▸ WHAT THIS TASK INVOLVES:
Here the job is to return only the lines of the material, exactly, from the first one to the line with "es6::Symbols::symbolDeclarationEmit8.ts".

Start of Block

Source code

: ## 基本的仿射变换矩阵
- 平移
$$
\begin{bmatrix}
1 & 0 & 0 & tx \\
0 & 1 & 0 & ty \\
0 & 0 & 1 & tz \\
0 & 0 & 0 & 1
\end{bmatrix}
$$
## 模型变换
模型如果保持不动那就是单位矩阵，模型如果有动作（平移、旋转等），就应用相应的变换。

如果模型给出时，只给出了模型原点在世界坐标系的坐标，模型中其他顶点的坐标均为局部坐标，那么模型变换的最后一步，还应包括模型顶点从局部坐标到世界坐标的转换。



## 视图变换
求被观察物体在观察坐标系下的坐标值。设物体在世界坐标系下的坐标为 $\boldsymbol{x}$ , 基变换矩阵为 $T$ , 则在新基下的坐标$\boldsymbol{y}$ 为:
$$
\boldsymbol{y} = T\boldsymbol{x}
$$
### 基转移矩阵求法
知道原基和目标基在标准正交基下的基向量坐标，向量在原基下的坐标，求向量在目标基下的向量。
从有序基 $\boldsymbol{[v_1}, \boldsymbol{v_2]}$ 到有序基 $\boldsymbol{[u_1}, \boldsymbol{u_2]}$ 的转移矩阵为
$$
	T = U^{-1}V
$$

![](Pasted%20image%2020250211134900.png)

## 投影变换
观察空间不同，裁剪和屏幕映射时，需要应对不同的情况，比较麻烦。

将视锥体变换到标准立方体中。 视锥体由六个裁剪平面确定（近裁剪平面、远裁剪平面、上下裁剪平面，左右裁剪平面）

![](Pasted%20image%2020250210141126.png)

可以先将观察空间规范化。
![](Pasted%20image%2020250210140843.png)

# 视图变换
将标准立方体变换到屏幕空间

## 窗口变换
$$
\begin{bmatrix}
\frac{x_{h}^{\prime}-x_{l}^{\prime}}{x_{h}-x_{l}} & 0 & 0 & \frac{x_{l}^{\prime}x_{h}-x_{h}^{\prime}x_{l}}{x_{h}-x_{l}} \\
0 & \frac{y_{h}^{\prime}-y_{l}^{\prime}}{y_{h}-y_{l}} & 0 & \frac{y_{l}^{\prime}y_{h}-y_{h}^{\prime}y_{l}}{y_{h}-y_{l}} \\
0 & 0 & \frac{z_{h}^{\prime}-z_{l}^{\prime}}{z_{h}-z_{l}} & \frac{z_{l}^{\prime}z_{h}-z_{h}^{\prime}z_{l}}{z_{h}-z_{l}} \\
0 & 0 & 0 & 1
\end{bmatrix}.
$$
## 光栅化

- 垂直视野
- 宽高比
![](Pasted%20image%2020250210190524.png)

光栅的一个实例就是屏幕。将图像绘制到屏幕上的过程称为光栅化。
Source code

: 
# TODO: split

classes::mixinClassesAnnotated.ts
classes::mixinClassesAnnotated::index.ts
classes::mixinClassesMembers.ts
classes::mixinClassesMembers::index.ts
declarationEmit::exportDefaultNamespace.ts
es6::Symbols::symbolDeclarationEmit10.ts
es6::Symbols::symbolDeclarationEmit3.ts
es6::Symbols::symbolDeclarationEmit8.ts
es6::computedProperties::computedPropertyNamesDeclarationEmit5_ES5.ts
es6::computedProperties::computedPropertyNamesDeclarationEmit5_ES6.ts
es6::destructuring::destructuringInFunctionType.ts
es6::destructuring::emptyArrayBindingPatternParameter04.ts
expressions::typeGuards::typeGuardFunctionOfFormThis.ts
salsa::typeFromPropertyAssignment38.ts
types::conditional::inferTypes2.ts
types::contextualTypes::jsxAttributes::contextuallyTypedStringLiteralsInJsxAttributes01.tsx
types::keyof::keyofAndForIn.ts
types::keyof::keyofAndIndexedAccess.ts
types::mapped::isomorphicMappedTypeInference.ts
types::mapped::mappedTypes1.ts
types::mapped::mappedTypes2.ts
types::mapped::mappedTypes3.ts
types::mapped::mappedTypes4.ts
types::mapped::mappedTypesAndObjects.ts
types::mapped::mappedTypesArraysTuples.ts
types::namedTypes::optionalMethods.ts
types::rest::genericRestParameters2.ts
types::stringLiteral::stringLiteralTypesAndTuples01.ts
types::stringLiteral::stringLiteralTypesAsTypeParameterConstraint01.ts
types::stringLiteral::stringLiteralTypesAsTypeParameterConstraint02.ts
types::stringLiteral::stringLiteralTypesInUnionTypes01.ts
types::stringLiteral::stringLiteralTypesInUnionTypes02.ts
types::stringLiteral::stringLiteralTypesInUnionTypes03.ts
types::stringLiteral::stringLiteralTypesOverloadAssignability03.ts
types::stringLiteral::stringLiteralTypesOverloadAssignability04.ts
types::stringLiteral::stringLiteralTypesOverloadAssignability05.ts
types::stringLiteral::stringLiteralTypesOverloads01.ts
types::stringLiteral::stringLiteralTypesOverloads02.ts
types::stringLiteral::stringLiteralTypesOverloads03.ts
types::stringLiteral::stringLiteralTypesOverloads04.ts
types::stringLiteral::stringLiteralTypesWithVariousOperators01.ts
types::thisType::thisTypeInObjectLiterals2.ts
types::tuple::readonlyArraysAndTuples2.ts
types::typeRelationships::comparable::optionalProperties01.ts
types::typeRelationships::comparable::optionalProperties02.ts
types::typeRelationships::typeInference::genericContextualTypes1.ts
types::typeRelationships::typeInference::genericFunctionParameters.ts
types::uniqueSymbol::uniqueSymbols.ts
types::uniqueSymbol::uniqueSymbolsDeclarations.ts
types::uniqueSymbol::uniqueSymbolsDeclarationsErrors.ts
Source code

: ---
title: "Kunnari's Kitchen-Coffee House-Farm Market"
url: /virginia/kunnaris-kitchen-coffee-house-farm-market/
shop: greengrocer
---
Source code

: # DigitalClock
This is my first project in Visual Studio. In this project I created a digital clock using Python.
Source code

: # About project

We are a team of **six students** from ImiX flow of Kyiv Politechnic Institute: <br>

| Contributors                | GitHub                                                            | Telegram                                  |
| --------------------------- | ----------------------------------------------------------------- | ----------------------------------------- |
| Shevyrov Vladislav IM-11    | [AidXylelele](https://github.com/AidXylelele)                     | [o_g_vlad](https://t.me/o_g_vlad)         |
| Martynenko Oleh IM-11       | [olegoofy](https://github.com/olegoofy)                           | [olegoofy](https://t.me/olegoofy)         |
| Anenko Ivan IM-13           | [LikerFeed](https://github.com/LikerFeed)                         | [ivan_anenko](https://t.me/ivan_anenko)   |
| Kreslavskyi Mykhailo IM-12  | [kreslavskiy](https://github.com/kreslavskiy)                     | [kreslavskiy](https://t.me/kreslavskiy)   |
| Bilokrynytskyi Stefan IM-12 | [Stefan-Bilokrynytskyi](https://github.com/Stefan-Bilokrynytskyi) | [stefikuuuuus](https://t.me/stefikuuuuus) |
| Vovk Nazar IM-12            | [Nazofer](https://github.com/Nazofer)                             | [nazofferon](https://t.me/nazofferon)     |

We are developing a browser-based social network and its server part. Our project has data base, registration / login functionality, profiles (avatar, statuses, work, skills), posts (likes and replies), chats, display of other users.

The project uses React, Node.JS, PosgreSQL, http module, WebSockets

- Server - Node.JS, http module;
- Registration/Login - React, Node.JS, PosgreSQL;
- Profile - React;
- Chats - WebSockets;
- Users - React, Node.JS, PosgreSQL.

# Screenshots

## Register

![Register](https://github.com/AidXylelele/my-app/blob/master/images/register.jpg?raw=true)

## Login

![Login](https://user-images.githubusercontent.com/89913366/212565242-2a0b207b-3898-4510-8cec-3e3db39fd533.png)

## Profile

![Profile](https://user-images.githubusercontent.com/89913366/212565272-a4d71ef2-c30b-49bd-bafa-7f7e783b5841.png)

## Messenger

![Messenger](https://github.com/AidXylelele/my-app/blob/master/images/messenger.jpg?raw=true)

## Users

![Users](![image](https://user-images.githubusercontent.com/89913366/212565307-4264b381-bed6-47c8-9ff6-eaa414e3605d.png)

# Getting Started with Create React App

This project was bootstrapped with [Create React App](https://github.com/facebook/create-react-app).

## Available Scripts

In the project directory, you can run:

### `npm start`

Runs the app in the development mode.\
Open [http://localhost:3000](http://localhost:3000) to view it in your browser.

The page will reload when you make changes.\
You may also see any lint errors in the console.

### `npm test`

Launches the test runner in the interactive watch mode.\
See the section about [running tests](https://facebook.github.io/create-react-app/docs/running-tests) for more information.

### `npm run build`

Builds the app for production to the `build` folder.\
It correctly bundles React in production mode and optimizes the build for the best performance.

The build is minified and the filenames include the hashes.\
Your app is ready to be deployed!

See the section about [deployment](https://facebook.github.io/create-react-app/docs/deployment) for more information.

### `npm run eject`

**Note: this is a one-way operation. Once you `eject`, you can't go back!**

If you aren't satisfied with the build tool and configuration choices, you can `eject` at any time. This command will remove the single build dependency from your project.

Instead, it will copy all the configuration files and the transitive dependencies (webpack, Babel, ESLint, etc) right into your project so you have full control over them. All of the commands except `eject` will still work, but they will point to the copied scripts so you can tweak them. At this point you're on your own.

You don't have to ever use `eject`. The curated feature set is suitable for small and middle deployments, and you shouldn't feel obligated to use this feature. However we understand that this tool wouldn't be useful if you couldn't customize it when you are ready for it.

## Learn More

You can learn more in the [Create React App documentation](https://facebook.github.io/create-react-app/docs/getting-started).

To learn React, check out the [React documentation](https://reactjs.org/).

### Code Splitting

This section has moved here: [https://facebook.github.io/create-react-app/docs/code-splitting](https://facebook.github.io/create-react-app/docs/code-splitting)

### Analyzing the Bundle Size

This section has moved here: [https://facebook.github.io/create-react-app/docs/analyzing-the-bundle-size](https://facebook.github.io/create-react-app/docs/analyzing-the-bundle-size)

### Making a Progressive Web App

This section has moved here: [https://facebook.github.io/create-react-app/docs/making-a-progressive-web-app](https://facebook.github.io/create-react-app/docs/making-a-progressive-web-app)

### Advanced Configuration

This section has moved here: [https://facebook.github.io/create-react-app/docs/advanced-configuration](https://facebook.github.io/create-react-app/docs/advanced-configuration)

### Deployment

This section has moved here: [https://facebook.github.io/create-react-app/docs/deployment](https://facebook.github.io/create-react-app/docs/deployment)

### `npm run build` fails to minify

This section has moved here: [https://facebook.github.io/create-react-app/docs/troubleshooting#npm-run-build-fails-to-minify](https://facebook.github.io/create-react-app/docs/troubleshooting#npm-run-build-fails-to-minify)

End of Block

▸ ANSWER TO THE EXERCISE:
Source code

: ## 基本的仿射变换矩阵
- 平移
$$
\begin{bmatrix}
1 & 0 & 0 & tx \\
0 & 1 & 0 & ty \\
0 & 0 & 1 & tz \\
0 & 0 & 0 & 1
\end{bmatrix}
$$
## 模型变换
模型如果保持不动那就是单位矩阵，模型如果有动作（平移、旋转等），就应用相应的变换。

如果模型给出时，只给出了模型原点在世界坐标系的坐标，模型中其他顶点的坐标均为局部坐标，那么模型变换的最后一步，还应包括模型顶点从局部坐标到世界坐标的转换。



## 视图变换
求被观察物体在观察坐标系下的坐标值。设物体在世界坐标系下的坐标为 $\boldsymbol{x}$ , 基变换矩阵为 $T$ , 则在新基下的坐标$\boldsymbol{y}$ 为:
$$
\boldsymbol{y} = T\boldsymbol{x}
$$
### 基转移矩阵求法
知道原基和目标基在标准正交基下的基向量坐标，向量在原基下的坐标，求向量在目标基下的向量。
从有序基 $\boldsymbol{[v_1}, \boldsymbol{v_2]}$ 到有序基 $\boldsymbol{[u_1}, \boldsymbol{u_2]}$ 的转移矩阵为
$$
	T = U^{-1}V
$$

![](Pasted%20image%2020250211134900.png)

## 投影变换
观察空间不同，裁剪和屏幕映射时，需要应对不同的情况，比较麻烦。

将视锥体变换到标准立方体中。 视锥体由六个裁剪平面确定（近裁剪平面、远裁剪平面、上下裁剪平面，左右裁剪平面）

![](Pasted%20image%2020250210141126.png)

可以先将观察空间规范化。
![](Pasted%20image%2020250210140843.png)

# 视图变换
将标准立方体变换到屏幕空间

## 窗口变换
$$
\begin{bmatrix}
\frac{x_{h}^{\prime}-x_{l}^{\prime}}{x_{h}-x_{l}} & 0 & 0 & \frac{x_{l}^{\prime}x_{h}-x_{h}^{\prime}x_{l}}{x_{h}-x_{l}} \\
0 & \frac{y_{h}^{\prime}-y_{l}^{\prime}}{y_{h}-y_{l}} & 0 & \frac{y_{l}^{\prime}y_{h}-y_{h}^{\prime}y_{l}}{y_{h}-y_{l}} \\
0 & 0 & \frac{z_{h}^{\prime}-z_{l}^{\prime}}{z_{h}-z_{l}} & \frac{z_{l}^{\prime}z_{h}-z_{h}^{\prime}z_{l}}{z_{h}-z_{l}} \\
0 & 0 & 0 & 1
\end{bmatrix}.
$$
## 光栅化

- 垂直视野
- 宽高比
![](Pasted%20image%2020250210190524.png)

光栅的一个实例就是屏幕。将图像绘制到屏幕上的过程称为光栅化。
Source code

: 
# TODO: split

classes::mixinClassesAnnotated.ts
classes::mixinClassesAnnotated::index.ts
classes::mixinClassesMembers.ts
classes::mixinClassesMembers::index.ts
declarationEmit::exportDefaultNamespace.ts
es6::Symbols::symbolDeclarationEmit10.ts
es6::Symbols::symbolDeclarationEmit3.ts
es6::Symbols::symbolDeclarationEmit8.ts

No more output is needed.